Le 29 août, on leva le camp et l’on se dégagea lentement et non sans peine de ces flots de terre et d’eau qui formaient une épaisse boue. Comment tenir un peu proprement les tentes, les bagages, les équipements, quand il ne se trouvait pas une place sèche où l’on pût mettre en ordre et étendre ses effets ?

Cependant l’attention avec laquelle les chefs conduisirent cette marche nous donna une vive confiance. 11 était sévèrement ordonné aux voitures, sans aucune exception, de suivre la colonne ; le chef du régiment était seul autorisé à faire passer une chaise devant sa troupe. Aussi avais-je l’avantage de cheminer pour cette fois à la tête du corps d’armée dans ma légère calèche. Les deux chefs (le roi1 et le duc de Brunswick) s’étaient postés avec leur escorte à l’endroit où tout devait défiler devant eux. Je les vis de loin, et, quand nous arrivâmes, Sa Majesté s’approcha à cheval de ma calèche et demanda avec sa manière laconique : « A qui la voiture ? » Je répondis en élevant la voix : « Au duc de Weimar ! » Et nous passâmes. Peu de gens se sont vus arrêtés par un plus noble visiteur.

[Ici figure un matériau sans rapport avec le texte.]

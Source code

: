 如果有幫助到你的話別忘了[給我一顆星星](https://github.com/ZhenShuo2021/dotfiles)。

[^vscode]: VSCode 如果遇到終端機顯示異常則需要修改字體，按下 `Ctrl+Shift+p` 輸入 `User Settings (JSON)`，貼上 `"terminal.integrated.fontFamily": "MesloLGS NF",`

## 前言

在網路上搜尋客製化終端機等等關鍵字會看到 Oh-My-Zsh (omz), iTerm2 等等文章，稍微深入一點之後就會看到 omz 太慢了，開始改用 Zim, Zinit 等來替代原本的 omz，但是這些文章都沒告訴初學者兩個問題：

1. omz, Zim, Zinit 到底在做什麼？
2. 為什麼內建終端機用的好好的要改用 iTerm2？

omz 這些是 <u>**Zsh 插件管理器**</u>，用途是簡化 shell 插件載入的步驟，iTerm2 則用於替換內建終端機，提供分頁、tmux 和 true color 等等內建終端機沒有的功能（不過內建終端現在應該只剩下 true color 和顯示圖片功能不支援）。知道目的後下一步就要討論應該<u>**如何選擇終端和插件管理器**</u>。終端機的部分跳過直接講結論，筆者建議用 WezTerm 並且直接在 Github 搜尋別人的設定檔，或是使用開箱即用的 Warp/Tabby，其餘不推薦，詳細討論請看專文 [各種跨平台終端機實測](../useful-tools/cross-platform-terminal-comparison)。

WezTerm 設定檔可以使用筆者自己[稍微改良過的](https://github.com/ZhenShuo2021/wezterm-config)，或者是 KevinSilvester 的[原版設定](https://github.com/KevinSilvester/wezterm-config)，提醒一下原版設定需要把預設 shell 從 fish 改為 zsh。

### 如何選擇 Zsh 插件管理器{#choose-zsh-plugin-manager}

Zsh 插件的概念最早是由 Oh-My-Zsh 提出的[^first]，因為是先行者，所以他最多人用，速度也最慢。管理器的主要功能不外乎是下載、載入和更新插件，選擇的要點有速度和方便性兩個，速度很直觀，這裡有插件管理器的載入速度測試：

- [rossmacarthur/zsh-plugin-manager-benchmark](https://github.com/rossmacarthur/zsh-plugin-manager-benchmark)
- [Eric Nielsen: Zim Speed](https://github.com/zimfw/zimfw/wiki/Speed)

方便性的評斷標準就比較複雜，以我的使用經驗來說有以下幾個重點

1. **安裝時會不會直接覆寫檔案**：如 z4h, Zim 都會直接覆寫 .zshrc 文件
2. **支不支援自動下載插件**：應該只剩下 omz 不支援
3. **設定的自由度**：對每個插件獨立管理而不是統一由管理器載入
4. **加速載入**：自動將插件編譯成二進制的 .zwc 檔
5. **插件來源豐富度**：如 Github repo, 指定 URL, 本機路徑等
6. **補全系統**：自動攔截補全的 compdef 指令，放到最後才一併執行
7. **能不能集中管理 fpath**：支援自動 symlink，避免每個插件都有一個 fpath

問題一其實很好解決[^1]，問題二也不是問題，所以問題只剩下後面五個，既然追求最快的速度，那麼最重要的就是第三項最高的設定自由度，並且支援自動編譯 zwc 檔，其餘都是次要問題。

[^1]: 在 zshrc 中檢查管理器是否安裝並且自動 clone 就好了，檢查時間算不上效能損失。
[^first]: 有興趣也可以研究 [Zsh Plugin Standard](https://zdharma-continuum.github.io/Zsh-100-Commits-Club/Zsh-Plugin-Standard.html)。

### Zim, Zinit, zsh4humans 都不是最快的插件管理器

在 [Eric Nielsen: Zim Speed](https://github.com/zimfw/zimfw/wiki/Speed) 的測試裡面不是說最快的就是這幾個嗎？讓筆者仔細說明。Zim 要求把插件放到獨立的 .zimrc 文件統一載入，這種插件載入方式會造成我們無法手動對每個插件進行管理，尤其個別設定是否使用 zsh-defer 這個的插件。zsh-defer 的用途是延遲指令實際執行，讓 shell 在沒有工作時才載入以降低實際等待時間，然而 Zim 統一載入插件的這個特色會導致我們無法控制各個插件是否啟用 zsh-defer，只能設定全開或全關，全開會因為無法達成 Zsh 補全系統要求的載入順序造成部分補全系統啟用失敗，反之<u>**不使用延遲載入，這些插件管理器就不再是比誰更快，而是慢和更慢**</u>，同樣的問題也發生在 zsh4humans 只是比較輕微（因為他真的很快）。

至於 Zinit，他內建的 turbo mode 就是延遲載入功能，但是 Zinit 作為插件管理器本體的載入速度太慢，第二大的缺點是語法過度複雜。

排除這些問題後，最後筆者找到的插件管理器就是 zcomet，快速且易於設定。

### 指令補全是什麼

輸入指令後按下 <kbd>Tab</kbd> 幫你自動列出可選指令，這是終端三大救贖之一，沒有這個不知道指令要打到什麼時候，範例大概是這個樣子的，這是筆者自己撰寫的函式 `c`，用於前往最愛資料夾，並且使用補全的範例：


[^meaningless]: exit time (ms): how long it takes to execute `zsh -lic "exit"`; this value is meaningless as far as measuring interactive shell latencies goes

En avançant, nous trouvâmes çà et là les chemins un peu meilleurs. Dans une singulière contrée, où les vallées et les collines alternaient, la terre me parut assez essuyée pour qu’on pût se tenir commodément h cheval. Je me jetai en selle, et je continuai la route plus gaiement et avec plus de liberté. Le régiment avait le pas sur toute l’armée : nous pouvions donc être toujours en avant et échapper tout à fait au mouvement incommode de la troupe.

Nous quittâmes la grand’route et nous traversâmes Arancy, où l’abbaye de Châtillon, propriété ecclésiastique qu’on avait vendue, nous offrit au passage, avec ses murs à moitié renversés et détruits, un premier indice de la Révolution.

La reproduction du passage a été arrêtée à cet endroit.